There is urgency in the treatment of puerperal psychosis. In the first instance, the baby must be protected and never left alone with the mother. In addition, haste is of the essence in order to facilitate nursing and to encourage maternal-infant bonding. For these reasons, electroconvulsive therapy (ECT) is often used, especially if the mother does not have adequate food and fluid intake. As often, antipsychotic medications are used to effect recovery.

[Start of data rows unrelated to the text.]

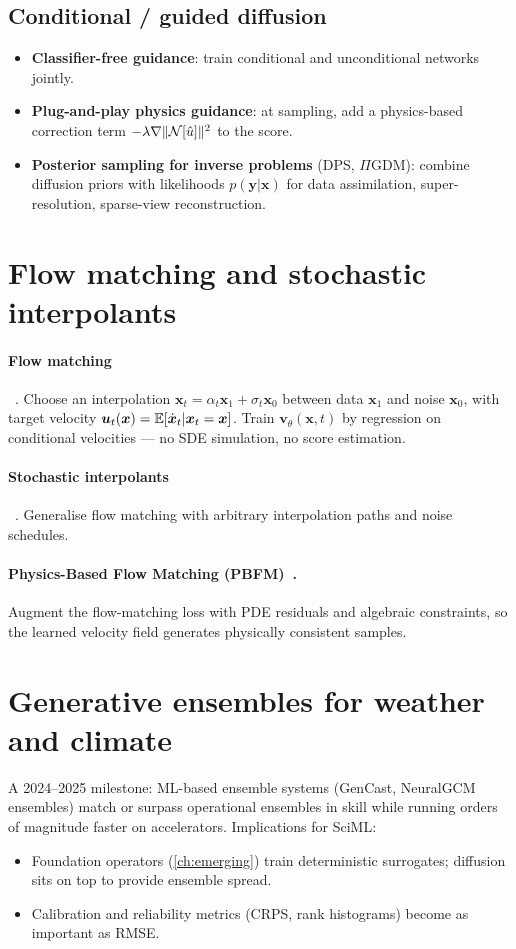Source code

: \subsection{Conditional / guided diffusion}
\begin{itemize}
\item \textbf{Classifier-free guidance}: train conditional and
unconditional networks jointly.
\item \textbf{Plug-and-play physics guidance}: at sampling, add a
physics-based correction term $-\lambda \nabla \|\Nop[\hat u]\|^2$ to
the score.
\item \textbf{Posterior sampling for inverse problems} (DPS, $\Pi$GDM):
combine diffusion priors with likelihoods $p(\bm{y}|\bm{x})$ for
data assimilation, super-resolution, sparse-view reconstruction.
\end{itemize}

\section{Flow matching and stochastic interpolants}
\paragraph{Flow matching}~\cite{lipman2023flowmatching}.
Choose an interpolation $\bm{x}_t = \alpha_t\bm{x}_1 + \sigma_t\bm{x}_0$
between data $\bm{x}_1$ and noise $\bm{x}_0$, with target velocity
$\bm{u}_t(\bm{x})=\E[\dot{\bm{x}}_t|\bm{x}_t=\bm{x}]$. Train
$\bm{v}_\theta(\bm{x},t)$ by regression on conditional velocities ---
no SDE simulation, no score estimation.
\paragraph{Stochastic interpolants}~\cite{albergo2023interpolants}.
Generalise flow matching with arbitrary interpolation paths and noise
schedules.
\paragraph{Physics-Based Flow Matching (PBFM)~\cite{pbfm2025}.}
Augment the flow-matching loss with PDE residuals and algebraic
constraints, so the learned velocity field generates physically
consistent samples.

\section{Generative ensembles for weather and climate}
A 2024--2025 milestone: ML-based ensemble systems (GenCast, NeuralGCM
ensembles) match or surpass operational ensembles in skill while
running orders of magnitude faster on accelerators. Implications for
SciML:
\begin{itemize}
\item Foundation operators (\cref{ch:emerging}) train deterministic
surrogates; diffusion sits on top to provide ensemble spread.
\item Calibration and reliability metrics (CRPS, rank histograms)
become as important as RMSE.
\end{itemize}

This patient’s psychosis resolved rapidly within three days of normalization of her blood pressure, without the use of antipsychotic medication.  It is noteworthy that if a consultation had been performed for her during her second admission, she would likely have received risperidone, our most reliably available second-generation antipsychotic. When she had improved in three days, risperidone would have been credited for her recovery. There are no controlled studies of the use of antipsychotic medications for the treatment of post-partum psychosis, although they and ECT are the standards of practice in the community. The possibility that the Donkin variation of post-partum psychosis may be successfully treated solely with antihypertensive medication is intriguing. Medications in low-resourced countries are frequently out of stock. The potential additional side effects of the antipsychotics, both for mother and nursing newborn, are unwanted. The use of unnecessary medication is an all-too-frequent occurrence in modern medical practice.

Conclusion

Donkin Psychosis appears to be similar to delirium; that is, an acute confusional state with an underlying medical cause that resolves when the cause is remedied. It may not require the use of ECT or antipsychotic medication to  effect a recovery.   Based on a single case, it appears to be important to consider the use of antihypertensive medication alone (with magnesium sulfate for seizure prevention) for the treatment of this condition, at least in the initial phase of treatment and in the absence of a personal or family history of a preceding mood disorder.